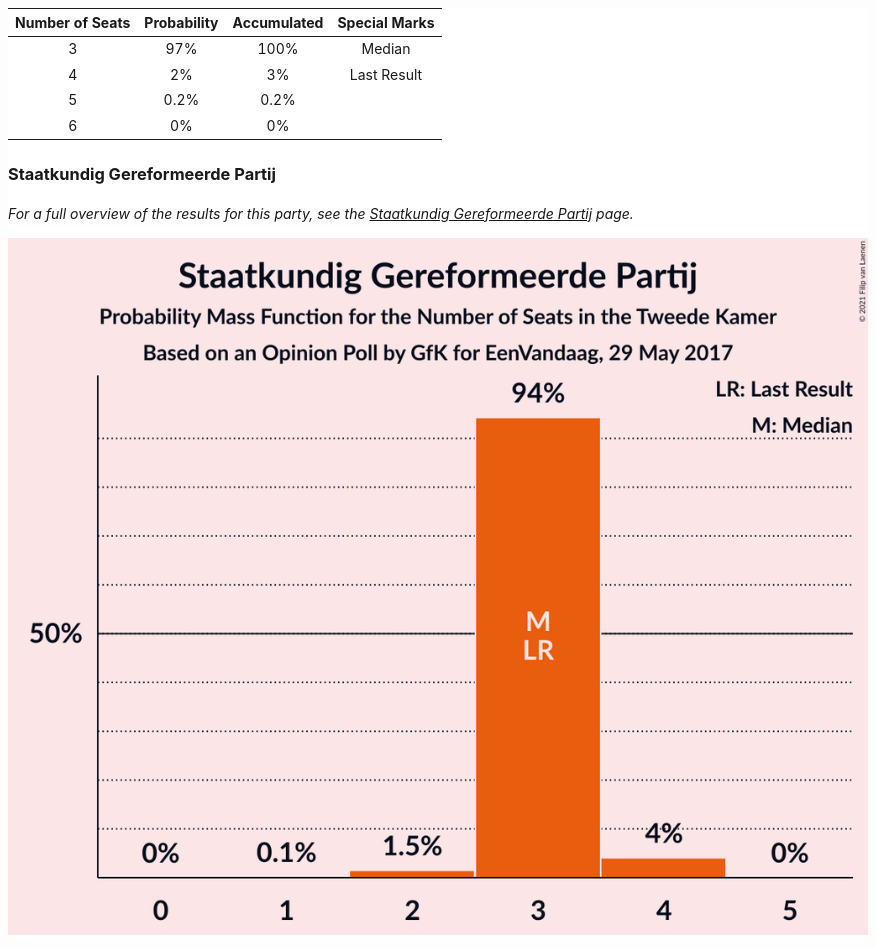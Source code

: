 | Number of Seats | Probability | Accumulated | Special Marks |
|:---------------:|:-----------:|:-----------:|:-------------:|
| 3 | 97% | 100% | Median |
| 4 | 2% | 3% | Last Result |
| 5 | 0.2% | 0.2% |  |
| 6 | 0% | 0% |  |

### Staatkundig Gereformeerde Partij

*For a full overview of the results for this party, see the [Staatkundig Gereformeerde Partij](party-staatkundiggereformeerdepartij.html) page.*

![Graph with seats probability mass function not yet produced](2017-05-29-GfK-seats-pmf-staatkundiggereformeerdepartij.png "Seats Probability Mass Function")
----
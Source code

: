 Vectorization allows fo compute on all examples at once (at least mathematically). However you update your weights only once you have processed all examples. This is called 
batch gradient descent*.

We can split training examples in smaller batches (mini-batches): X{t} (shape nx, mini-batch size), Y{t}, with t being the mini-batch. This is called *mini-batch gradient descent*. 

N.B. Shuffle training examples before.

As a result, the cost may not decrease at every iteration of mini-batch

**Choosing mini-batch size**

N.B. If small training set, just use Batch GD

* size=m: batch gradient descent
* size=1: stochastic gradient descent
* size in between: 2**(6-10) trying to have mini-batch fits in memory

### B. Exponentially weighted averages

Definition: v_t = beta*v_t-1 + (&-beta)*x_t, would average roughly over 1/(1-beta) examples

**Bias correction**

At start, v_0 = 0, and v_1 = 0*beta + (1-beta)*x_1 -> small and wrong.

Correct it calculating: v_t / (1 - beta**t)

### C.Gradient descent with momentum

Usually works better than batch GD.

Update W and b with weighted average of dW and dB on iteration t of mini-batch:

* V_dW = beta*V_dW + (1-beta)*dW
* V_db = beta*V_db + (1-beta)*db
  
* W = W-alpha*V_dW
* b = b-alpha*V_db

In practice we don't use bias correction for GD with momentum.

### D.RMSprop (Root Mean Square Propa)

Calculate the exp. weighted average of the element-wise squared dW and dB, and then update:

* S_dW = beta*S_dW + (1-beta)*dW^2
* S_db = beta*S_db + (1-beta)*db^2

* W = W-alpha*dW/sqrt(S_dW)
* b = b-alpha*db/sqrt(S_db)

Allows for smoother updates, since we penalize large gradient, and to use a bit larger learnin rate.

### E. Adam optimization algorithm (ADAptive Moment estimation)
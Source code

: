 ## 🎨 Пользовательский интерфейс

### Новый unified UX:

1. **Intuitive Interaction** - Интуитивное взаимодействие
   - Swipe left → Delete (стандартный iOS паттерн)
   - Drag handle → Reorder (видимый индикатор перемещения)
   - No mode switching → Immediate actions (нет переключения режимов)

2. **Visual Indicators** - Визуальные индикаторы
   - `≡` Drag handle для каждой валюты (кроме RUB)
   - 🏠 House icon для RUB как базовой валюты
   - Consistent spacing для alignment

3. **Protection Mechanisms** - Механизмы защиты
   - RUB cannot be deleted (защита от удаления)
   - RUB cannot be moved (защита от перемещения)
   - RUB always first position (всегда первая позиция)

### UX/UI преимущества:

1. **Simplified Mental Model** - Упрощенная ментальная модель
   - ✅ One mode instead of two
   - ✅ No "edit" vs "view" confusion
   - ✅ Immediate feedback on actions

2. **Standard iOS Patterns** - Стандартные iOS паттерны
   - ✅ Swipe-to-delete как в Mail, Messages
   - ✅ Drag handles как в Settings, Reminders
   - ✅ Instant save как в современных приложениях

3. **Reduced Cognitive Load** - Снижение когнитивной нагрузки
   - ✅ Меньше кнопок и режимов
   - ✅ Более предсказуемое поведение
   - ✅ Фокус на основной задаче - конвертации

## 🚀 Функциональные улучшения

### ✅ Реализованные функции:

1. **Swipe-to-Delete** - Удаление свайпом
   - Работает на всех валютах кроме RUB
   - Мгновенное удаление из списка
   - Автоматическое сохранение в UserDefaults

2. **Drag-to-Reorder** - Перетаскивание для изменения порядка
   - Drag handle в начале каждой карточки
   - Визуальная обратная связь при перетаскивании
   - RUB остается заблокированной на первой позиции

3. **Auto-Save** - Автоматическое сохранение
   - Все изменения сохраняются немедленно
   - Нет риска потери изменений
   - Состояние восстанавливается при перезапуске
----
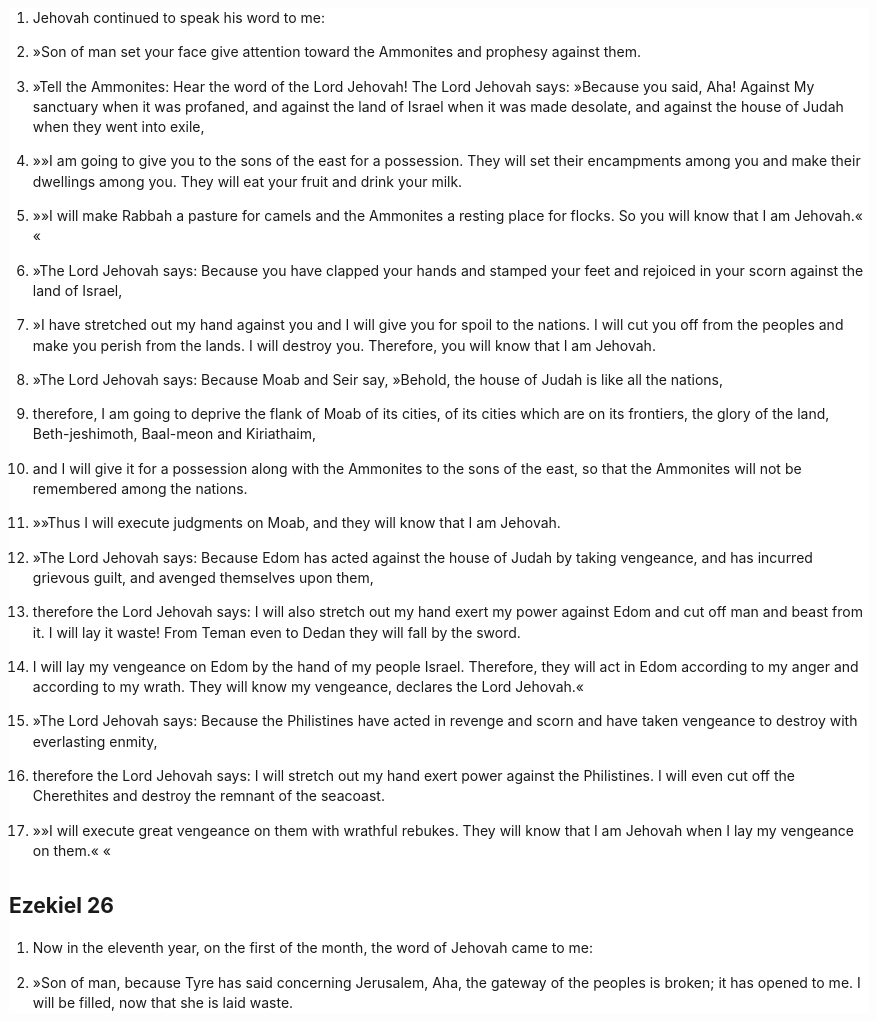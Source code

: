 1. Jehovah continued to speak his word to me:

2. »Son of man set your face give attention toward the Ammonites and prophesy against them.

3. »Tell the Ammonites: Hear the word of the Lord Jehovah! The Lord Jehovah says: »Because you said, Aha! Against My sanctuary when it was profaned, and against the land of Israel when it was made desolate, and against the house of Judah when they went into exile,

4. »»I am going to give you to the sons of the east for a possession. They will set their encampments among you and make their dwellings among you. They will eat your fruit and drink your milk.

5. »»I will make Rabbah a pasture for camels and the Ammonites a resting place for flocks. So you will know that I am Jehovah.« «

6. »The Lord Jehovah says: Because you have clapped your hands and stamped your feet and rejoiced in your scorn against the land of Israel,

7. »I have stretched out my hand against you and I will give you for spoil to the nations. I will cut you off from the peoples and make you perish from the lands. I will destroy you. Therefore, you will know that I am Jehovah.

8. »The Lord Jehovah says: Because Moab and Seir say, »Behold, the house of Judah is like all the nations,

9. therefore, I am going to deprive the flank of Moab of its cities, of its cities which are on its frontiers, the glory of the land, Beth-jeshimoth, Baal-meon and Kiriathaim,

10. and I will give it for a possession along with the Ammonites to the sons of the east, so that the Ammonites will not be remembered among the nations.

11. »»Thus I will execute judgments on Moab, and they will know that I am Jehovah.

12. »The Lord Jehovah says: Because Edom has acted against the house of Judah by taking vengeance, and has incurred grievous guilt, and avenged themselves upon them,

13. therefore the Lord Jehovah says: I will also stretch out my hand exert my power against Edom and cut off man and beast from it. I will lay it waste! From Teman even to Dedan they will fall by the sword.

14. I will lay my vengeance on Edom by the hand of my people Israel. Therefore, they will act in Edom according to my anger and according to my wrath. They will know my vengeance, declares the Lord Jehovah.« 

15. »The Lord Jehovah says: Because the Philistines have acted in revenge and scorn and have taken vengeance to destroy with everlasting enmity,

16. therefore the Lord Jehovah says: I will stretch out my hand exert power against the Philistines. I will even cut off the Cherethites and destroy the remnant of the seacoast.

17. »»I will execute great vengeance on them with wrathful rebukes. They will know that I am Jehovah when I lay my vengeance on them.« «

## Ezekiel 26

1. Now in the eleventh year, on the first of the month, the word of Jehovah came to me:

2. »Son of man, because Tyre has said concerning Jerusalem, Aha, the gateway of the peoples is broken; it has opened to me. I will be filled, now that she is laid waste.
----
What the exercise asks:
Go through the data and gather every line that holds "Probability".

Output below:
: | Number of Seats | Probability | Accumulated | Special Marks |
![Graph with seats probability mass function not yet produced](2017-05-29-GfK-seats-pmf-staatkundiggereformeerdepartij.png "Seats Probability Mass Function")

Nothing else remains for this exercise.